Contextual Tuning of Model Predictive Control for Autonomous Racing
Lukas P. Fröhlich, Christian Küttel, Elena Arcari, Lukas Hewing, Melanie N. Zeilinger, Andrea Carron
TL;DR
The paper addresses the challenge of adapting both a predictive dynamics model and controller parameters in learning-based MPC for autonomous racing under changing conditions. It introduces a residual dynamics model that encodes environmental context and employs contextual Bayesian optimization to transfer knowledge across contexts, enabling data-efficient tuning. The approach is validated on a hardware platform with 1:28 RC cars, showing improved prediction accuracy and faster convergence to context-specific optimal controllers than standard Bayesian optimization.
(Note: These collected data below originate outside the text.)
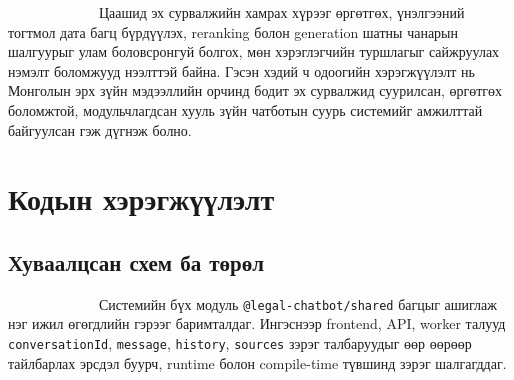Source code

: \documentclass[12pt,A4]{report}
\begin{document}
\ \ \ \ \ \ \ \ \  \ \ \ \ Цаашид эх сурвалжийн хамрах хүрээг өргөтгөх, үнэлгээний тогтмол дата багц бүрдүүлэх, reranking болон generation шатны чанарын шалгуурыг улам боловсронгуй болгох, мөн хэрэглэгчийн туршлагыг сайжруулах нэмэлт боломжууд нээлттэй байна. Гэсэн хэдий ч одоогийн хэрэгжүүлэлт нь Монголын эрх зүйн мэдээллийн орчинд бодит эх сурвалжид суурилсан, өргөтгөх боломжтой, модульчлагдсан хууль зүйн чатботын суурь системийг амжилттай байгуулсан гэж дүгнэж болно.


\singlespace
{}




\appendix
{}

\clearpage
\chapter{Кодын хэрэгжүүлэлт}
\markboth{}{}

\section{Хуваалцсан схем ба төрөл}

\ \ \ \ \ \ \ \ \  \ \ \ \ Системийн бүх модуль
\texttt{@legal-chatbot/shared} багцыг ашиглаж нэг ижил
өгөгдлийн гэрээг баримталдаг. Ингэснээр frontend, API,
worker талууд \texttt{conversationId}, \texttt{message},
\texttt{history}, \texttt{sources} зэрэг талбаруудыг өөр өөрөөр
тайлбарлах эрсдэл буурч, runtime болон compile-time түвшинд
зэрэг шалгагддаг.
\end{document}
The work demonstrates that context-aware learning and tuning can significantly enhance closed-loop performance in autonomous racing with limited data, and provides an open-source implementation for the community.
Abstract
Learning-based model predictive control has been widely applied in autonomous racing to improve the closed-loop behaviour of vehicles in a data-driven manner. When environmental conditions change, e.g., due to rain, often only the predictive model is adapted, but the controller parameters are kept constant. However, this can lead to suboptimal behaviour. In this paper, we address the problem of data-efficient controller tuning, adapting both the model and objective simultaneously. The key novelty of the proposed approach is that we leverage a learned dynamics model to encode the environmental condition as a so-called context. This insight allows us to employ contextual Bayesian optimization to efficiently transfer knowledge across different environmental conditions. Consequently, we require fewer data to find the optimal controller configuration for each context. The proposed framework is extensively evaluated with more than 3'000 laps driven on an experimental platform with 1:28 scale RC race cars. The results show that our approach successfully optimizes the lap time across different contexts requiring fewer data compared to other approaches based on standard Bayesian optimization.